Islamic fundamentalism in Afghanistan has its roots in the madrassas, which are financed by Arab oil money. But because bombing Saudi Arabia would jeopardize American oil imports, the U.S. will never take its war there. So Canada sent troops to Kandahar as part of a UN-backed mission on the invitation of Karzai to keep him in power.
Then consider the constant meddling of Iran, which is a major regional power. Glavin points out that the Iranian regime has basically put Karzai on the payroll—this has also been reported in the New York Times. But the author doesn’t take that extra step and seriously examine the likelihood of a multiparty system succeeding alongside much larger neighbours like Iran and Pakistan, which have no desire for a strong, independent, Afghanistan on their borders. Glavin may feel that he's on the side of the Afghan democrats, but he’s loathe to entertain any arguments about why this could be an exercise in futility. In Glavin’s world, people who raise these points are talking about a place called Absurdistan, not the real Afghanistan.
There’s another element undermining the success of the NATO mission: global warming. In the recent book Tropic of Chaos: Climate Change and the New Geography of Violence, U.S. writer Christian Parenti points out that Central Asia is suffering from “water shocks” as a result of declining snowpacks. According to Parenti, a poppy uses one-sixth of the water required to grow wheat. “That fact alone can explain the drug trade in drought-stricken Afghanistan,” he writes.

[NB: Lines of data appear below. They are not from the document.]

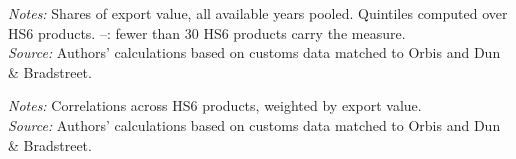 \documentclass[11pt,a4paper]{article}
\begin{document}
\begin{table}[H]\centering\small%
  \caption{Multinational Share of Export Value, by Quintile of Six Sophistication Measures}%
  \label{tab:six_t_all}%
  \par\vspace{3pt}%
  \begin{minipage}{0.95\textwidth}\footnotesize %
  \textit{Notes:} Shares of export value, all available years pooled. Quintiles computed over HS6 products. --: fewer than 30 HS6 products carry the measure.\\[3pt]%
  \textit{Source:} Authors' calculations based on customs data matched to Orbis and Dun \& Bradstreet.%
  \end{minipage}%
  \end{table}
\begin{table}[H]\centering\small%
  \caption{Correlations between Sophistication Measures}%
  \label{tab:corr_all}%
  \par\vspace{3pt}%
  \begin{minipage}{0.95\textwidth}\footnotesize %
  \textit{Notes:} Correlations across HS6 products, weighted by export value.\\[3pt]%
  \textit{Source:} Authors' calculations based on customs data matched to Orbis and Dun \& Bradstreet.%
  \end{minipage}%
  \end{table}
\end{document}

Afghan farmers prefer growing poppies because they’ll make more money than growing traditional crops. But NATO countries are fed up with heroin from Afghanistan ending up in their cities, so they discourage poppy farming. If Glavin’s book suffers from one major shortcoming, it’s that he mostly relied on urban voices from Kabul and, to a lesser extent, from Kandahar. He also brings forth views from people living in the north, but we don’t hear from a single poppy farmer.
Then throw in the country’s tribal differences, the difficult terrain, and the fact that India wants a strong Afghanistan to counter Pakistan, and the situation starts looking extremely complicated.
Come From the Shadows is an ambitious book. Never before have I seen so many articulate Afghan voices from within the country arguing for NATO’s continued presence. This presents an authentic challenge to those who think Canada should cut and run. This is the main reason why this book should be read by opponents of Canada's military mission in Afghanistan. But for Glavin to liken the situation there to the Spanish Civil War of the 1930s seems a tad simplistic in light of all the different variables in the current era.
This comparison to the Spanish Civil War gives Glavin plenty of ammunition to machine-gun critics of the NATO mission, including Layton. I suspect it will appeal to book reviewers across the country, who will herald Glavin as a 21st-century Orwell. This is probably how he would like to be seen. But his book is not fair to many of those with legitimate objections to Canada’s involvement in combat operations, including Layton, who is no longer around to defend himself. Orwell taught us all about the importance of being tough but fair. It's a lesson that Glavin has yet to learn.